A shudder of sand dusts the tent walls as he flips over for the umpteenth time, sleeping bag mangling in the decision-burdened wakefulness of the long night. Backwards and forwards, body echoing mind – get on the river, or get out. Ke garne?
The sleepfree mangler: Pat O’Keeffe: white-water adventurer; charismatic guide and pioneer of big river journeys in the world’s wilder places. A man with a fearsome reputation and, tonight, a head full of worry.
The river: The Tamur, East Nepal, swollen and huge after an extended and particularly intense monsoon. A raging torrent of boulder-wielding whitewater hurling itself furiously against the dirty spew of a dozen or more landslides that are deforming and blocking her course. A river with an equally fearsome reputation and right now, at her most violent and unforgiving.
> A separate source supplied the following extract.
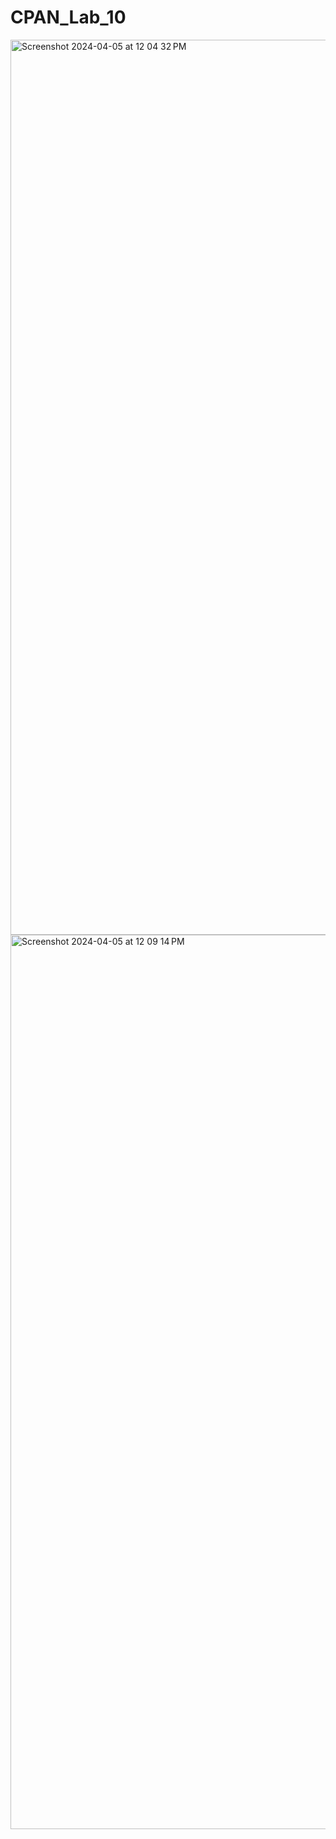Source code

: # CPAN_Lab_10

<img width="1432" alt="Screenshot 2024-04-05 at 12 04 32 PM" src="https://github.com/Navdeepannu/CPAN_Lab_10/assets/84785739/0c7d652e-39c0-42aa-bd4e-6642ccdeeaeb">

<img width="1431" alt="Screenshot 2024-04-05 at 12 09 14 PM" src="https://github.com/Navdeepannu/CPAN_Lab_10/assets/84785739/8b500d7c-55d9-4a3e-ab9a-3dc7a208a4bc">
It’s late October, a week since Pat, his raft crew and their seven expectant clients began their journey in from the chaotic Nepalese capital. It’s been an epic already. A short flight down to the Terai, then a long and heinous bus ride of sliding and churning up increasingly tenuous ‘roads’. A long day and longer night of the big Tata growler dodging the stone chutes and ephemeral cascades of the cheekily mobile hillsides up, down and all around until any last hints of ‘motorable’ finally disappeared shortly after the town of Basantapur. From here they’d continued on foot trekking up to the high yak kharkas and eventually cresting the ridge at Gupha Pokhari; sparkling water, tumbling, rosy-faced kids and first views of the Eastern Himalaya. Thence down and ever down through the dense rhododendron forest to Dobhan, to the river, to this shattered beach.
A long way to come – a lot of planning, of time, money and effort.
A lot of expectation.
A lot rested on reputation, to be here now.
An inkling of the dilemma ahead had begun back in Kathmandu some weeks earlier. The skies still thunderous and heavy a month after the expected end of the rains, downpours still flooding the muddy streets. Rumours of washed out bridges and trails were trickling through from the East. Some river operators had got the fear and cancelled early season trips. But other contacts were calling in with more positive reports “it’s big dai but not so much, dropping daily”, “all same same dai”, “all is well – sabai ṭhīka cha”
Pat’s team, indeed the Nepal raft community, were all waiting for a decision. Someone had to go first. They all looked to him.
Weighing up the somewhat thin and highly contradictory information against 16 years and 24 trips of experience on this one river alone, he has chosen ‘go’. It’s a risk but there are still 10 days before they reach……… a lot can change in that time, especially in Nepal.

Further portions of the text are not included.